Plain-text document sources

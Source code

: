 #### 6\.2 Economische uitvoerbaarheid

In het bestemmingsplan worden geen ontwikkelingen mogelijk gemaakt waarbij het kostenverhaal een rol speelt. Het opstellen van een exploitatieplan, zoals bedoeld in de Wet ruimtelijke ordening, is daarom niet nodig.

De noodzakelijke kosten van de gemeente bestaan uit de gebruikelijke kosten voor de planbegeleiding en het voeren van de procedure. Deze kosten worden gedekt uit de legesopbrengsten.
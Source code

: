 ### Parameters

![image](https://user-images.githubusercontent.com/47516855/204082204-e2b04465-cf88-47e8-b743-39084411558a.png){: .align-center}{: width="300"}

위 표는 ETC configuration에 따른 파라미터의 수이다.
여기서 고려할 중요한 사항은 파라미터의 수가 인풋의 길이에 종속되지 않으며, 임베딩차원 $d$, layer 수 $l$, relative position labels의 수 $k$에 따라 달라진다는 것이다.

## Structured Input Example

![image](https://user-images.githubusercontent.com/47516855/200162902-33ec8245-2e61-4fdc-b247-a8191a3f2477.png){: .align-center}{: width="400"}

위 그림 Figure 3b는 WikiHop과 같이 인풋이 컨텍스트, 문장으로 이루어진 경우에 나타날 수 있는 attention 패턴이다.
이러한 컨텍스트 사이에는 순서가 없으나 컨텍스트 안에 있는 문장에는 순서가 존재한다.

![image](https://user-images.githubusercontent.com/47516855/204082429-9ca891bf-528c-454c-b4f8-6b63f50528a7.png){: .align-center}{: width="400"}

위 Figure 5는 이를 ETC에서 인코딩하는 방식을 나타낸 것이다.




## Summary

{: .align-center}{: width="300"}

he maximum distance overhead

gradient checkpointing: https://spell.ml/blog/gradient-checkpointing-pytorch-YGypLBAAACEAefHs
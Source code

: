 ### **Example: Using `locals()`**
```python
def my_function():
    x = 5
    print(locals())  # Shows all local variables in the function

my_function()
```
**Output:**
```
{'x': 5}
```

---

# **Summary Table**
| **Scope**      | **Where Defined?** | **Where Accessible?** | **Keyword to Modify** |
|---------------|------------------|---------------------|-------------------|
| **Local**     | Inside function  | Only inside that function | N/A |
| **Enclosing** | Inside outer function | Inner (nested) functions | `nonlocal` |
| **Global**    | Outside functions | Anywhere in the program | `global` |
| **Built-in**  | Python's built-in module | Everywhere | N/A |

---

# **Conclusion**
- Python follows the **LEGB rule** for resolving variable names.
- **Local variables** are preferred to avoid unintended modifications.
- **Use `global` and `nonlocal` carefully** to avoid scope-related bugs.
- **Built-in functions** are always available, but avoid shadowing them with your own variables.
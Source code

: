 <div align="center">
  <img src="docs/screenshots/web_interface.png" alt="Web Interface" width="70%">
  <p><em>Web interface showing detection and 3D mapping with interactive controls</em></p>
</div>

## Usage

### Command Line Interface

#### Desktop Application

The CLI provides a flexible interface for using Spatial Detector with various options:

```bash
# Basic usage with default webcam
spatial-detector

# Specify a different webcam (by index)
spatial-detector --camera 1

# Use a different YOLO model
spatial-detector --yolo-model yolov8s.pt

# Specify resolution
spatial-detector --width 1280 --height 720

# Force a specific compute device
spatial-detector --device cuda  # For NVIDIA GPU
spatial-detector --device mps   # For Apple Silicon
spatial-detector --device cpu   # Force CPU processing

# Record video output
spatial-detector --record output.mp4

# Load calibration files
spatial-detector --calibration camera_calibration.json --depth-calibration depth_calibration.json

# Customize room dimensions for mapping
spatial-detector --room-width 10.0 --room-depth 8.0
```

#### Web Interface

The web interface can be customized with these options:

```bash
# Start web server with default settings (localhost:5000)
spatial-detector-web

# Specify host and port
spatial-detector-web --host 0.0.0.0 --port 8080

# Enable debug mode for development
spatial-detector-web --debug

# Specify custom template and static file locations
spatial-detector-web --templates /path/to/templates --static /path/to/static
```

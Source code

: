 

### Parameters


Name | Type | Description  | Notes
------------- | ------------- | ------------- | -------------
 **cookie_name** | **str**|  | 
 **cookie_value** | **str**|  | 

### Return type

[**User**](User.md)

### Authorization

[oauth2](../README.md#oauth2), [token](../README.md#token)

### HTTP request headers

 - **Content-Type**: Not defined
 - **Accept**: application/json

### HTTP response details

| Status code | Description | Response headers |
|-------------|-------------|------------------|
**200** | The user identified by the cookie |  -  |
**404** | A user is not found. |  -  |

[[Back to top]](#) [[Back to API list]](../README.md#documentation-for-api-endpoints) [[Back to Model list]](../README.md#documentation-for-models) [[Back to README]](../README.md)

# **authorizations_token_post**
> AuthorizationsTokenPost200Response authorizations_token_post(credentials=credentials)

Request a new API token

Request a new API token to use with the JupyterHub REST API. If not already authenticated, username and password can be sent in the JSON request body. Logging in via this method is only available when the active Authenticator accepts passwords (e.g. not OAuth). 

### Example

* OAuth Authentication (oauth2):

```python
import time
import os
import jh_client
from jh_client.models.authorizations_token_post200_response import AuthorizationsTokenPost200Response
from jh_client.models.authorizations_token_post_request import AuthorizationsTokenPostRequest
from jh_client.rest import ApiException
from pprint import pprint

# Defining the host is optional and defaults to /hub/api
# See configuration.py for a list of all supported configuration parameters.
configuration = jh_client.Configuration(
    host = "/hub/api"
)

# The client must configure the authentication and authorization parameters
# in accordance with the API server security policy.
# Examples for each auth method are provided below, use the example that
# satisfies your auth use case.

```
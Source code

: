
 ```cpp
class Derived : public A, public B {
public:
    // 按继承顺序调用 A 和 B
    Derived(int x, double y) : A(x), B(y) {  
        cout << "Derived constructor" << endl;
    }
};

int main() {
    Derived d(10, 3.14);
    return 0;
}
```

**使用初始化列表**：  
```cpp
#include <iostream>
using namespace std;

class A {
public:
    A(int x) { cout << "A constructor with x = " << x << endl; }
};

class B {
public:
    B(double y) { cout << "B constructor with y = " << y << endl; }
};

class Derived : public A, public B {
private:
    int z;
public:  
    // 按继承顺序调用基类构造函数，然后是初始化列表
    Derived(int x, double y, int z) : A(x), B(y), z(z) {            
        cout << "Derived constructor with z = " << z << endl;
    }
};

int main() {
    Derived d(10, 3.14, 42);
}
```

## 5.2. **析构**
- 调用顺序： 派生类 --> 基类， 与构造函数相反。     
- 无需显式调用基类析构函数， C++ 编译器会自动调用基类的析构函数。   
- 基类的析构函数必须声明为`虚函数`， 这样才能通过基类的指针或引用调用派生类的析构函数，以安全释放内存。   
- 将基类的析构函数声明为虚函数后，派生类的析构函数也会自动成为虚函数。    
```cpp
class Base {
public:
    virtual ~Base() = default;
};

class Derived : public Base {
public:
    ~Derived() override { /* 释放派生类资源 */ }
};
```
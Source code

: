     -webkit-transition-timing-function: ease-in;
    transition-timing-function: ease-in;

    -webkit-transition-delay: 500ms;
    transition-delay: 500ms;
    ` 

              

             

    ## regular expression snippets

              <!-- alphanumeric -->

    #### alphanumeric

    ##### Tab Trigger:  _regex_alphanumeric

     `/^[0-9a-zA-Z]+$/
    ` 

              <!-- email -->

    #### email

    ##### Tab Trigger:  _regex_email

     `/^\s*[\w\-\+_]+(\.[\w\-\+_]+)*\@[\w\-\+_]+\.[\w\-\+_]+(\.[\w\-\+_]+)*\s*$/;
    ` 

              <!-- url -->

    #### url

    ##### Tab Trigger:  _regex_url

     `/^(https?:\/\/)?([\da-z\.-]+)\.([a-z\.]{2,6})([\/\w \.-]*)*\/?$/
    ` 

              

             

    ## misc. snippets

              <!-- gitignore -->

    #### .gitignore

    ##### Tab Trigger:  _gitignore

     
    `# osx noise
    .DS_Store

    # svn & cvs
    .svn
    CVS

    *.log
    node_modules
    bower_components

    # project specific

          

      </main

Problem to work on
Now copy each line of the entries that mentions "nonlocal".

Task response
| **Enclosing** | Inside outer function | Inner (nested) functions | `nonlocal` |
- **Use `global` and `nonlocal` carefully** to avoid scope-related bugs.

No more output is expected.